YOUR ASSIGNMENT
Once you have read the data below, please repeat all of it exactly.

INPUT FOR THIS TASK
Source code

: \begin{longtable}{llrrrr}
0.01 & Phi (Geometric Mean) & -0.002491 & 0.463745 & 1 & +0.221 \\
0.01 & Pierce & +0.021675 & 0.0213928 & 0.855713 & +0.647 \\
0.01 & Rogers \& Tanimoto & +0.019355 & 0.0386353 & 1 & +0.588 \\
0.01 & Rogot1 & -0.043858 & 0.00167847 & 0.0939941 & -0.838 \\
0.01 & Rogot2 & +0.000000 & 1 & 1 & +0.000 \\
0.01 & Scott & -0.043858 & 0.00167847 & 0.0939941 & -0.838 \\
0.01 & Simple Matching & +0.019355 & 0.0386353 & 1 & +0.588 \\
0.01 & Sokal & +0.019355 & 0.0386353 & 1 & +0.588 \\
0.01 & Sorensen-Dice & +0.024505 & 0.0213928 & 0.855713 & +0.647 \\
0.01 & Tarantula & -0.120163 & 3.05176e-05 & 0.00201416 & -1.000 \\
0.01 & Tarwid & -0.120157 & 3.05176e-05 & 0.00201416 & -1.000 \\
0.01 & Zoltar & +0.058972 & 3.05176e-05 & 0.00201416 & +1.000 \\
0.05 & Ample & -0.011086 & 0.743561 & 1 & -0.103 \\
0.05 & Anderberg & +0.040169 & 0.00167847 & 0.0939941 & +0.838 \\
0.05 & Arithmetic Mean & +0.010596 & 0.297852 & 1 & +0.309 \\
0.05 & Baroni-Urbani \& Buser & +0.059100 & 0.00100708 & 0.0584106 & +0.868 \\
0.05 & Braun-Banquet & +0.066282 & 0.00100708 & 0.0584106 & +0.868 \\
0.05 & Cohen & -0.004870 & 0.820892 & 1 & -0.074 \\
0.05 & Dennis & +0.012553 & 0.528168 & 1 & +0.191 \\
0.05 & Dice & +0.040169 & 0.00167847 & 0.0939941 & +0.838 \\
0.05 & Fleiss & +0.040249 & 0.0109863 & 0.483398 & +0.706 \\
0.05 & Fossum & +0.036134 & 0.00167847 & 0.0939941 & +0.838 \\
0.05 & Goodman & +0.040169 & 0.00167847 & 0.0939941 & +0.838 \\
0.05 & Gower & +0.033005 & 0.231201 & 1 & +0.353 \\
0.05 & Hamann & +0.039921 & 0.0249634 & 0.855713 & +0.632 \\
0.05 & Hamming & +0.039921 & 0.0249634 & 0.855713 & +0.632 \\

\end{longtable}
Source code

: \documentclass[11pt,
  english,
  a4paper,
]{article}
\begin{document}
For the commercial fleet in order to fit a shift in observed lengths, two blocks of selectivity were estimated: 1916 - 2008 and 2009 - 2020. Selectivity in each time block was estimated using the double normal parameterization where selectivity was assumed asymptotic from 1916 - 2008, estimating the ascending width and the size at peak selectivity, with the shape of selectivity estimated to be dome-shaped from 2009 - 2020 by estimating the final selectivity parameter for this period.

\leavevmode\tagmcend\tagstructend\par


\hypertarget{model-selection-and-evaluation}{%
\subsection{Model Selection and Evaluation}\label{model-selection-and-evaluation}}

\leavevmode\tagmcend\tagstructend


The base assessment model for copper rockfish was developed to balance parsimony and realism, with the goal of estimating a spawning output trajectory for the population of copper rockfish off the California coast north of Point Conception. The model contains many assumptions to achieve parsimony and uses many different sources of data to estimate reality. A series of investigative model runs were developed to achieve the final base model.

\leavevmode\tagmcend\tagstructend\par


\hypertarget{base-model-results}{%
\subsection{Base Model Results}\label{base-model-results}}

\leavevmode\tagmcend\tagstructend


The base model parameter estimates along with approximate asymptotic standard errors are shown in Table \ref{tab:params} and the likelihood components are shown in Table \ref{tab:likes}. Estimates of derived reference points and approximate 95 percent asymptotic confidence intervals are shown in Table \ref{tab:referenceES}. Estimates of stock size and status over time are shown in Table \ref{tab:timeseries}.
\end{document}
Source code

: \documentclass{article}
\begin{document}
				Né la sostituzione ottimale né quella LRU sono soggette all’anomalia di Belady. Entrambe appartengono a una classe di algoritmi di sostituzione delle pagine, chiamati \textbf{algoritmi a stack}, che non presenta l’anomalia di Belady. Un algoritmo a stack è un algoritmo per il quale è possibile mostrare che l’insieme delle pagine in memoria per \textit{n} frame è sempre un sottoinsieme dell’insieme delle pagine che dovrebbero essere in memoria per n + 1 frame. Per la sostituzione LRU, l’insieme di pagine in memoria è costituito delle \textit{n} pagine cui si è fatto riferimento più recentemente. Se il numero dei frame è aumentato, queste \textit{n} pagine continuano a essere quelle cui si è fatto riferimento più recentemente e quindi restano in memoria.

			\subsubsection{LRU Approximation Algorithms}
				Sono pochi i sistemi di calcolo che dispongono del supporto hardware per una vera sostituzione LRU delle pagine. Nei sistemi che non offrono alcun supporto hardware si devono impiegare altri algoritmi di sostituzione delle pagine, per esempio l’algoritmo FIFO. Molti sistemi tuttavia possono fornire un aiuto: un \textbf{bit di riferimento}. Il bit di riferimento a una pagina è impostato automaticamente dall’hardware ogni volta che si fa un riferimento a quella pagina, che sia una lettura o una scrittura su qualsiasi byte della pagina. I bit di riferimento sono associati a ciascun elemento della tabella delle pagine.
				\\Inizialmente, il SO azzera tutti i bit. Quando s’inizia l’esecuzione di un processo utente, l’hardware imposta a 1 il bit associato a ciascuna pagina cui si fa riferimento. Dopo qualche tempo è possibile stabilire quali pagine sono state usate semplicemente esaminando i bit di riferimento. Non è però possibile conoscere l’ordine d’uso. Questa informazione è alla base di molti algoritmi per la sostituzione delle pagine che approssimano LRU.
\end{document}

TASK OUTPUT
Source code

: \begin{longtable}{llrrrr}
0.01 & Phi (Geometric Mean) & -0.002491 & 0.463745 & 1 & +0.221 \\
0.01 & Pierce & +0.021675 & 0.0213928 & 0.855713 & +0.647 \\
0.01 & Rogers \& Tanimoto & +0.019355 & 0.0386353 & 1 & +0.588 \\
0.01 & Rogot1 & -0.043858 & 0.00167847 & 0.0939941 & -0.838 \\
0.01 & Rogot2 & +0.000000 & 1 & 1 & +0.000 \\
0.01 & Scott & -0.043858 & 0.00167847 & 0.0939941 & -0.838 \\
0.01 & Simple Matching & +0.019355 & 0.0386353 & 1 & +0.588 \\
0.01 & Sokal & +0.019355 & 0.0386353 & 1 & +0.588 \\
0.01 & Sorensen-Dice & +0.024505 & 0.0213928 & 0.855713 & +0.647 \\
0.01 & Tarantula & -0.120163 & 3.05176e-05 & 0.00201416 & -1.000 \\
0.01 & Tarwid & -0.120157 & 3.05176e-05 & 0.00201416 & -1.000 \\
0.01 & Zoltar & +0.058972 & 3.05176e-05 & 0.00201416 & +1.000 \\
0.05 & Ample & -0.011086 & 0.743561 & 1 & -0.103 \\
0.05 & Anderberg & +0.040169 & 0.00167847 & 0.0939941 & +0.838 \\
0.05 & Arithmetic Mean & +0.010596 & 0.297852 & 1 & +0.309 \\
0.05 & Baroni-Urbani \& Buser & +0.059100 & 0.00100708 & 0.0584106 & +0.868 \\
0.05 & Braun-Banquet & +0.066282 & 0.00100708 & 0.0584106 & +0.868 \\
0.05 & Cohen & -0.004870 & 0.820892 & 1 & -0.074 \\
0.05 & Dennis & +0.012553 & 0.528168 & 1 & +0.191 \\
0.05 & Dice & +0.040169 & 0.00167847 & 0.0939941 & +0.838 \\
0.05 & Fleiss & +0.040249 & 0.0109863 & 0.483398 & +0.706 \\
0.05 & Fossum & +0.036134 & 0.00167847 & 0.0939941 & +0.838 \\
0.05 & Goodman & +0.040169 & 0.00167847 & 0.0939941 & +0.838 \\
0.05 & Gower & +0.033005 & 0.231201 & 1 & +0.353 \\
0.05 & Hamann & +0.039921 & 0.0249634 & 0.855713 & +0.632 \\
0.05 & Hamming & +0.039921 & 0.0249634 & 0.855713 & +0.632 \\

\end{longtable}
Source code

: \documentclass[11pt,
  english,
  a4paper,
]{article}
\begin{document}
For the commercial fleet in order to fit a shift in observed lengths, two blocks of selectivity were estimated: 1916 - 2008 and 2009 - 2020. Selectivity in each time block was estimated using the double normal parameterization where selectivity was assumed asymptotic from 1916 - 2008, estimating the ascending width and the size at peak selectivity, with the shape of selectivity estimated to be dome-shaped from 2009 - 2020 by estimating the final selectivity parameter for this period.

\leavevmode\tagmcend\tagstructend\par


\hypertarget{model-selection-and-evaluation}{%
\subsection{Model Selection and Evaluation}\label{model-selection-and-evaluation}}

\leavevmode\tagmcend\tagstructend


The base assessment model for copper rockfish was developed to balance parsimony and realism, with the goal of estimating a spawning output trajectory for the population of copper rockfish off the California coast north of Point Conception. The model contains many assumptions to achieve parsimony and uses many different sources of data to estimate reality. A series of investigative model runs were developed to achieve the final base model.

\leavevmode\tagmcend\tagstructend\par


\hypertarget{base-model-results}{%
\subsection{Base Model Results}\label{base-model-results}}

\leavevmode\tagmcend\tagstructend


The base model parameter estimates along with approximate asymptotic standard errors are shown in Table \ref{tab:params} and the likelihood components are shown in Table \ref{tab:likes}. Estimates of derived reference points and approximate 95 percent asymptotic confidence intervals are shown in Table \ref{tab:referenceES}. Estimates of stock size and status over time are shown in Table \ref{tab:timeseries}.
\end{document}
Source code

: \documentclass{article}
\begin{document}
				Né la sostituzione ottimale né quella LRU sono soggette all’anomalia di Belady. Entrambe appartengono a una classe di algoritmi di sostituzione delle pagine, chiamati \textbf{algoritmi a stack}, che non presenta l’anomalia di Belady. Un algoritmo a stack è un algoritmo per il quale è possibile mostrare che l’insieme delle pagine in memoria per \textit{n} frame è sempre un sottoinsieme dell’insieme delle pagine che dovrebbero essere in memoria per n + 1 frame. Per la sostituzione LRU, l’insieme di pagine in memoria è costituito delle \textit{n} pagine cui si è fatto riferimento più recentemente. Se il numero dei frame è aumentato, queste \textit{n} pagine continuano a essere quelle cui si è fatto riferimento più recentemente e quindi restano in memoria.

			\subsubsection{LRU Approximation Algorithms}
				Sono pochi i sistemi di calcolo che dispongono del supporto hardware per una vera sostituzione LRU delle pagine. Nei sistemi che non offrono alcun supporto hardware si devono impiegare altri algoritmi di sostituzione delle pagine, per esempio l’algoritmo FIFO. Molti sistemi tuttavia possono fornire un aiuto: un \textbf{bit di riferimento}. Il bit di riferimento a una pagina è impostato automaticamente dall’hardware ogni volta che si fa un riferimento a quella pagina, che sia una lettura o una scrittura su qualsiasi byte della pagina. I bit di riferimento sono associati a ciascun elemento della tabella delle pagine.
				\\Inizialmente, il SO azzera tutti i bit. Quando s’inizia l’esecuzione di un processo utente, l’hardware imposta a 1 il bit associato a ciascuna pagina cui si fa riferimento. Dopo qualche tempo è possibile stabilire quali pagine sono state usate semplicemente esaminando i bit di riferimento. Non è però possibile conoscere l’ordine d’uso. Questa informazione è alla base di molti algoritmi per la sostituzione delle pagine che approssimano LRU.
\end{document}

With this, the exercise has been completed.